A apreciação do caso ocorrerá na Primeira Turma do tribunal, um colegiado composto por cinco ministros, o que exige a concordância da maioria para qualquer deliberação. Até o momento, os indícios apontam que o ministro Luiz Fux pode assumir um posicionamento que se contraponha ao do ministro relator, Alexandre de Moraes, que tem sido o condutor da fase investigatória e preparatória do processo. A composição da turma e a perspectiva de votos divergentes sublinham a complexidade e a delicadeza dos temas em questão.
A Delação Premiada de Mauro Cid: Validade e Implicações Jurídicas
Um dos aspectos mais sensíveis e com potencial para gerar forte divergência é a validade e a utilização da delação premiada firmada por Mauro Cid, que também será julgado no âmbito deste processo. O militar, em seus primeiros depoimentos, é acusado de ter omitido informações cruciais e de ter alterado versões sobre o envolvimento de figuras-chave na alegada trama, como o ex-ministro Walter Braga Netto.

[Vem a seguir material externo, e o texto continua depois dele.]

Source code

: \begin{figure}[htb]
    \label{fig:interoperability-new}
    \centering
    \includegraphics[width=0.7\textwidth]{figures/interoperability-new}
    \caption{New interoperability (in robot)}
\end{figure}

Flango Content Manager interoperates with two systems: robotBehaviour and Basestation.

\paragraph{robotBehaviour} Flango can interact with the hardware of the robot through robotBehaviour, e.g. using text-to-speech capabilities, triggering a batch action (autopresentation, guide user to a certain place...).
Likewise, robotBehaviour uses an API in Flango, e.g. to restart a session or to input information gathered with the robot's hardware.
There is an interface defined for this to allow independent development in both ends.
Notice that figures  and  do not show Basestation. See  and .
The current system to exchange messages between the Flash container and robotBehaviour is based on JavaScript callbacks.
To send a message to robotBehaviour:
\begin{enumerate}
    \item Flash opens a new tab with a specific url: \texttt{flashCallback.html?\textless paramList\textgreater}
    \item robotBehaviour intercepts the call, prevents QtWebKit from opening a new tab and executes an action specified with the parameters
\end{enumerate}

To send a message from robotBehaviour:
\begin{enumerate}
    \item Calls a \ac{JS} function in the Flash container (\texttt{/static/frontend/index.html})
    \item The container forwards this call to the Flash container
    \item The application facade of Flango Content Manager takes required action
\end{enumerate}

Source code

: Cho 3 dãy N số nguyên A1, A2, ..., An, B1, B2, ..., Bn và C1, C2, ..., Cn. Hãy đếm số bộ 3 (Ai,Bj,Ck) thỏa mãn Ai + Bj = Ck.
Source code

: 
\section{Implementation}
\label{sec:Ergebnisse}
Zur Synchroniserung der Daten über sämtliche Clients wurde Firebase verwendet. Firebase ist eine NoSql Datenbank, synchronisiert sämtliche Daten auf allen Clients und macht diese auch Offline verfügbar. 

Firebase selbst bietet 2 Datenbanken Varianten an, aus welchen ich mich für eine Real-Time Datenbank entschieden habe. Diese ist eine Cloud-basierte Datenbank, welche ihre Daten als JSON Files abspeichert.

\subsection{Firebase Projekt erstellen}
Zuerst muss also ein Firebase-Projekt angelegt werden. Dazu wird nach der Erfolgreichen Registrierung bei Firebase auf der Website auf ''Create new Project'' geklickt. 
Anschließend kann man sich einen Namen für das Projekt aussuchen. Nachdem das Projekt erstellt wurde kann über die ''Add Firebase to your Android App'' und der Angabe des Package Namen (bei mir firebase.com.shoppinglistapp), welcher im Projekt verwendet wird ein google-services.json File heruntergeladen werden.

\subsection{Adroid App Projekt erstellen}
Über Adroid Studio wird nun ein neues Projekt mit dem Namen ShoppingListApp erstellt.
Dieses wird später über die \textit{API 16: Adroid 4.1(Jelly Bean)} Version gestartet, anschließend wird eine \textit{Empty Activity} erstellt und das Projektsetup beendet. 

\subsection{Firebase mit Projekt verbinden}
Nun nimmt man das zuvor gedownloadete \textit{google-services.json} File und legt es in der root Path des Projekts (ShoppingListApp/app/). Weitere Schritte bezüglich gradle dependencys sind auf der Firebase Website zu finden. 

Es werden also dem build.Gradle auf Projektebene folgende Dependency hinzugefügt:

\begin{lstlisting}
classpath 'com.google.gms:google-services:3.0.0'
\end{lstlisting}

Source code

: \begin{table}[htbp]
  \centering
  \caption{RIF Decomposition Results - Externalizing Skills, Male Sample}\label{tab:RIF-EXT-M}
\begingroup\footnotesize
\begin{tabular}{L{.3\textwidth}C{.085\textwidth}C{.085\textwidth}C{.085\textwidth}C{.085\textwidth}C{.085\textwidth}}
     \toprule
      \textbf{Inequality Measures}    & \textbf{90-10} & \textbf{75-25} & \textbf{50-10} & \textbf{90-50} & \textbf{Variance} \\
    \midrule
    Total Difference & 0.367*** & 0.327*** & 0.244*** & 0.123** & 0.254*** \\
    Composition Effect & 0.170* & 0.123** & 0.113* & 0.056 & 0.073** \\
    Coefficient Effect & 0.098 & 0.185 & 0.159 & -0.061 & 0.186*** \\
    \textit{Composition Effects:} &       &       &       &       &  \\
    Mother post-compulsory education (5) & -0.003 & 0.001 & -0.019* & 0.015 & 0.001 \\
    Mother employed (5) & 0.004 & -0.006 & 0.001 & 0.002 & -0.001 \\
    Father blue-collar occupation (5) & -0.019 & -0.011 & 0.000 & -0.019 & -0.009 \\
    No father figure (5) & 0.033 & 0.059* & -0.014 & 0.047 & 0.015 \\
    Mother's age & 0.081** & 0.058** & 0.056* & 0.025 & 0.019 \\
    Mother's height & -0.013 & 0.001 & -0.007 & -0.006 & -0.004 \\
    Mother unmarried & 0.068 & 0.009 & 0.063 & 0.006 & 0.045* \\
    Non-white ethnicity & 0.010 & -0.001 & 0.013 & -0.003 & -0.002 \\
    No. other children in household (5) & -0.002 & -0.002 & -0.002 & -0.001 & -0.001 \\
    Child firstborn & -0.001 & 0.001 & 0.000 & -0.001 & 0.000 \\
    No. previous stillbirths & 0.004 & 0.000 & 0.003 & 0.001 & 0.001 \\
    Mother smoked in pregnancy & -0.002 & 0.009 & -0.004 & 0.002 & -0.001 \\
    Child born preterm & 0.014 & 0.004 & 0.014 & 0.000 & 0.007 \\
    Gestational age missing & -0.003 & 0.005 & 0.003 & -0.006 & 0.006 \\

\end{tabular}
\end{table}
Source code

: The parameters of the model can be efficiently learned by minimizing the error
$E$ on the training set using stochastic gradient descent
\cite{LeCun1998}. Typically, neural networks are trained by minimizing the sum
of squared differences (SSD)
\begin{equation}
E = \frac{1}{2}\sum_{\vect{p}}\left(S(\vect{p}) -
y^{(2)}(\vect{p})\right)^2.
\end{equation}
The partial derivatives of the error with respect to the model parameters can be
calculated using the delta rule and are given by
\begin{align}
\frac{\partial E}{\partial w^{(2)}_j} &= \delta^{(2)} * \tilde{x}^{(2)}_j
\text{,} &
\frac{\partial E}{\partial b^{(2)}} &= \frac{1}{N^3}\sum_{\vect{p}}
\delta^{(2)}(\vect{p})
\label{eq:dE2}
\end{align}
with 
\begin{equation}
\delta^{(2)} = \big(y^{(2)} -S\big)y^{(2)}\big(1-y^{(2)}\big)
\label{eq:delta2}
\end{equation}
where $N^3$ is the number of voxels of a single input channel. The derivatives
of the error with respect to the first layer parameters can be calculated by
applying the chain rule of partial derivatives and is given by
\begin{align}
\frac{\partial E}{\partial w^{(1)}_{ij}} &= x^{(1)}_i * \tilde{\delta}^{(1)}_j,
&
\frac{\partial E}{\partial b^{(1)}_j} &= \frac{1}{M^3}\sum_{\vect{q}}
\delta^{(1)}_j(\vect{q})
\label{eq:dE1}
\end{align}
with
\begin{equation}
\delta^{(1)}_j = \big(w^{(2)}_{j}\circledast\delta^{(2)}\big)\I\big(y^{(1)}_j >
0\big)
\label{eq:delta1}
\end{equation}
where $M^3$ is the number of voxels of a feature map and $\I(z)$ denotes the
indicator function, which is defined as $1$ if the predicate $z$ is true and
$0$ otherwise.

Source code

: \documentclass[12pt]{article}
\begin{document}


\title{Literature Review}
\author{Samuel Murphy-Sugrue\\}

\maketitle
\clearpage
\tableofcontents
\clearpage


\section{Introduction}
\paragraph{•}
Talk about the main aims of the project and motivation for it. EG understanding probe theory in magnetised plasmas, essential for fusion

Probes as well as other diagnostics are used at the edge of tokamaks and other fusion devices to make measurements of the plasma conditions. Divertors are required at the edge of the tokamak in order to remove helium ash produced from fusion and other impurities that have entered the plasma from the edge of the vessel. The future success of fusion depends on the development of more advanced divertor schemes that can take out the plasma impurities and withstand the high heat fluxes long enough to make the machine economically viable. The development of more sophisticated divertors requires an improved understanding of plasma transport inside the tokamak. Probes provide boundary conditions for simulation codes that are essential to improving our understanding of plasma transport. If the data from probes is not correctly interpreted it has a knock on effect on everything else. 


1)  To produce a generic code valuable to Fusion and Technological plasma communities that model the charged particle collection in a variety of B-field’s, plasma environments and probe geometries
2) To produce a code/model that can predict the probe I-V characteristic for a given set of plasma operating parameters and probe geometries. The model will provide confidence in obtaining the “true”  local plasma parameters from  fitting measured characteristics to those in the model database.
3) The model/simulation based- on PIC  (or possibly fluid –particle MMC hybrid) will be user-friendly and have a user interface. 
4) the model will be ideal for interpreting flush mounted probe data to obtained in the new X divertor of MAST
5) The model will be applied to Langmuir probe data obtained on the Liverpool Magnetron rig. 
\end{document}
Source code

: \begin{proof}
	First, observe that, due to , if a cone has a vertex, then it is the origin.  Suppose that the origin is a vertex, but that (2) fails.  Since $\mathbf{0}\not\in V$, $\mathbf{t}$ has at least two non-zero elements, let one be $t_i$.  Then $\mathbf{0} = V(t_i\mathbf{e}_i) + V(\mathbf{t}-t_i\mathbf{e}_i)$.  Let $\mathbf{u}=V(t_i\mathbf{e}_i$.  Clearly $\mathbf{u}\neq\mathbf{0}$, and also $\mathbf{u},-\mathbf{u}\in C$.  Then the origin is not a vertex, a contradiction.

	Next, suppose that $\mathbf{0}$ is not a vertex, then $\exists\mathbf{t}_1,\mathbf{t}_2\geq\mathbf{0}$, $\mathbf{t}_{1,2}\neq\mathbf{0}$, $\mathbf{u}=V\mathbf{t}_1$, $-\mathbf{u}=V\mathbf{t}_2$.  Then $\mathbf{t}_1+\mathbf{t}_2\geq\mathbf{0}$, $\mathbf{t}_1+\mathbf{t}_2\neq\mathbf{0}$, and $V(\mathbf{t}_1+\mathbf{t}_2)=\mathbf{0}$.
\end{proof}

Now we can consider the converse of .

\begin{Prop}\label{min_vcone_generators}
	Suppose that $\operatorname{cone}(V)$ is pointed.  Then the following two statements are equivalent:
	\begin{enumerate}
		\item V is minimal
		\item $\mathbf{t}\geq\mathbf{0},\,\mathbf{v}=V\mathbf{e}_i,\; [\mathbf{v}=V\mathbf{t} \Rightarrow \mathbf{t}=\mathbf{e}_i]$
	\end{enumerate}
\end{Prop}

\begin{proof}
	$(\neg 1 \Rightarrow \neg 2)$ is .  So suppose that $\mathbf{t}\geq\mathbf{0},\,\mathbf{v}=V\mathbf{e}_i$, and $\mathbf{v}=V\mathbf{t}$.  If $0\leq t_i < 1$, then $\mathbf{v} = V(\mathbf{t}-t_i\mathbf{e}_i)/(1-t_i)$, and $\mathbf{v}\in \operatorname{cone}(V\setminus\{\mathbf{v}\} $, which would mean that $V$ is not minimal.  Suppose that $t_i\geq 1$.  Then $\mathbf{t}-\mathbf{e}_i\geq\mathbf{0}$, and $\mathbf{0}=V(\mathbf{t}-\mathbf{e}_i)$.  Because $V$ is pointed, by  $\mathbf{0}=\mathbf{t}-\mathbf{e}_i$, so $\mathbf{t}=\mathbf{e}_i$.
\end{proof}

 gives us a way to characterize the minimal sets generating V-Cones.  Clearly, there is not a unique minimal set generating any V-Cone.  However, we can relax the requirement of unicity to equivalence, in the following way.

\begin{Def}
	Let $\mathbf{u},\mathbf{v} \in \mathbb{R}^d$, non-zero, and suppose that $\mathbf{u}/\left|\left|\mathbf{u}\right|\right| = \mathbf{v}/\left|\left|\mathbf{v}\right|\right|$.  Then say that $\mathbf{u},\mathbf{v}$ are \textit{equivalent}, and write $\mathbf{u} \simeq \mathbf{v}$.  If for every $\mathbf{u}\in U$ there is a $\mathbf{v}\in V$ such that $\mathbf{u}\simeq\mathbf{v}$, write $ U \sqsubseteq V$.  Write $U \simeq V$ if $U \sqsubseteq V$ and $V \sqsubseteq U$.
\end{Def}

Essas inconsistências levantaram sérias questões sobre a confiabilidade de seu testemunho e a legitimidade das provas dele derivadas, colocando a colaboração sob um escrutínio rigoroso do Poder Judiciário.
A análise da colaboração de Cid se concentrará em dois pilares centrais que definem a integridade de um acordo de delação premiada: a credibilidade de suas declarações e a voluntariedade com que estas foram prestadas. A credibilidade diz respeito à confiança que pode ser depositada na palavra do delator, avaliando a consistência interna de suas informações, a coesão de seus relatos ao longo do tempo e, fundamentalmente, a corroboração de suas revelações com outros elementos probatórios independentes, o que confere peso ao que foi dito. Já a voluntariedade refere-se à garantia de que as declarações foram feitas por iniciativa própria do delator, sem qualquer tipo de coação, pressão indevida, manipulação ou promessas que violem os preceitos legais, assegurando que o acordo foi firmado livremente e que suas manifestações são espontâneas, sem qualquer indução ilícita.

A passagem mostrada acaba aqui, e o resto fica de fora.